Granted, the ATF has an annual budget comfortably above $1 billion, so $600,000 hardly registers a blip. Still, auditors report that they are "troubled" at the agency's purchasing drones that were "subsequently determined to have mechanical and technical problems significant enough to render them unsuitable for deployment."
The agency also failed to indicate whether it conducted any test flights ahead of its drone purchases.
Here, too, the ATF might look to Bob for guidance: Having been burned once, Mr. Belcher visits a reputable shop in-person to purchase another model. Bob is sure to try out the merchandise before leaving.
"Huh, it's actually pretty intuitive," he says after a hands-on tutorial.
ATF officials did not respond to emailed questions as to whether its staff conducted similar vetting before signing checks for drone equipment.
The inspector general's report did identify one last snag where Bob may not have been able to guide the ATF. Less than a week after headquarters disbanded its drone program, another ATF team purchased five off-the-shelf drones for $15,000.

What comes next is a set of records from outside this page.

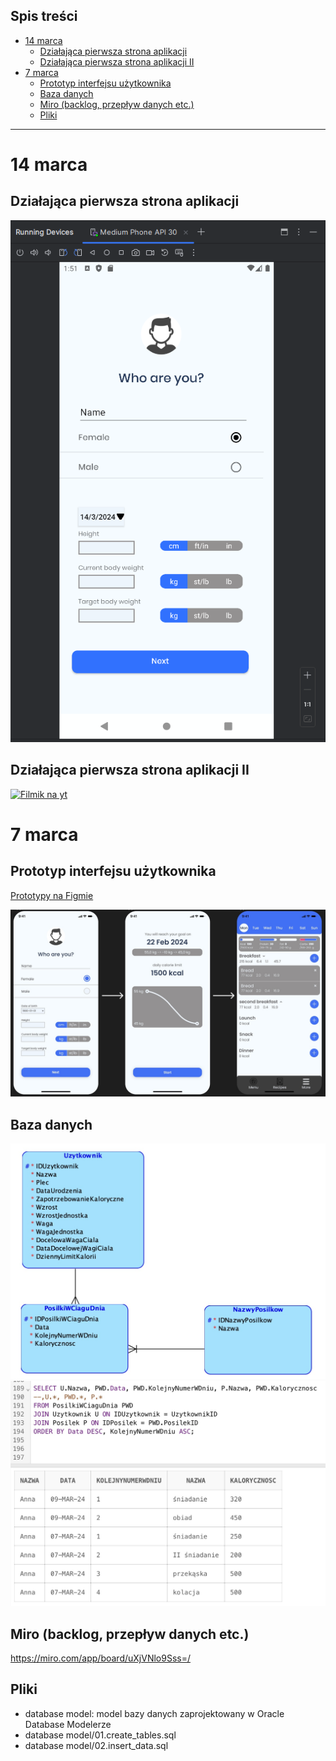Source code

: ## Spis treści
- [14 marca](#14-marca)
  - [Działająca pierwsza strona aplikacji](#działająca-pierwsza-strona-aplikacji)
  - [Działająca pierwsza strona aplikacji II](#działająca-pierwsza-strona-aplikacji-ii)
- [7 marca](#7-marca)
  - [Prototyp interfejsu użytkownika](#prototyp-interfejsu-użytkownika)
  - [Baza danych](#baza-danych)
  - [Miro (backlog, przepływ danych etc.)](#miro-backlog-przepływ-danych-etc)
  - [Pliki](#pliki)

---


# 14 marca
## Działająca pierwsza strona aplikacji
![Pierwsza strona](/pictures/04.pierwsza.strona.png)

## Działająca pierwsza strona aplikacji II
[![Filmik na yt](http://img.youtube.com/vi/M4exoZGWGHg/0.jpg)](http://www.youtube.com/watch?v=M4exoZGWGHg "Kliknij")

# 7 marca
## Prototyp interfejsu użytkownika
[Prototypy na Figmie](https://www.figma.com/file/tlUhczssThAchhPDkaIm7u/Untitled?type=design&node-id=0-1&mode=design)

![Interfejs użytkownika](/pictures/01.UI.jpg)

## Baza danych
![Schemat bazy danych](/pictures/02.schemat_db.jpg)
![Przykładowe zapytanie](/pictures/03.zapytanie.jpg)


## Miro (backlog, przepływ danych etc.)
https://miro.com/app/board/uXjVNlo9Sss=/

## Pliki
- database model: model bazy danych zaprojektowany w Oracle Database Modelerze
- database model/01.create_tables.sql
- database model/02.insert_data.sql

Bob Belcher is many things, but a skilled communicator he is not. Auditors likewise criticized ATF for failing to communicate the drone program's suspension throughout the agency.
The National Response Team flew one mission with its three-pound drones to document the scene of an apartment fire in July 2014 before being informed that the entire project was in violation of Federal Aviation Administration requirements. It remains unclear whether the NRT has since obtained FAA approval, or whether the team will seek case-by-case emergency authorization.
Because, as Bob indignantly shouts, "it's the principle."
Correction: This post originally referred to Bob's wife Linda as Louise, which is entirely incorrect. Motherboard is very embarrassed.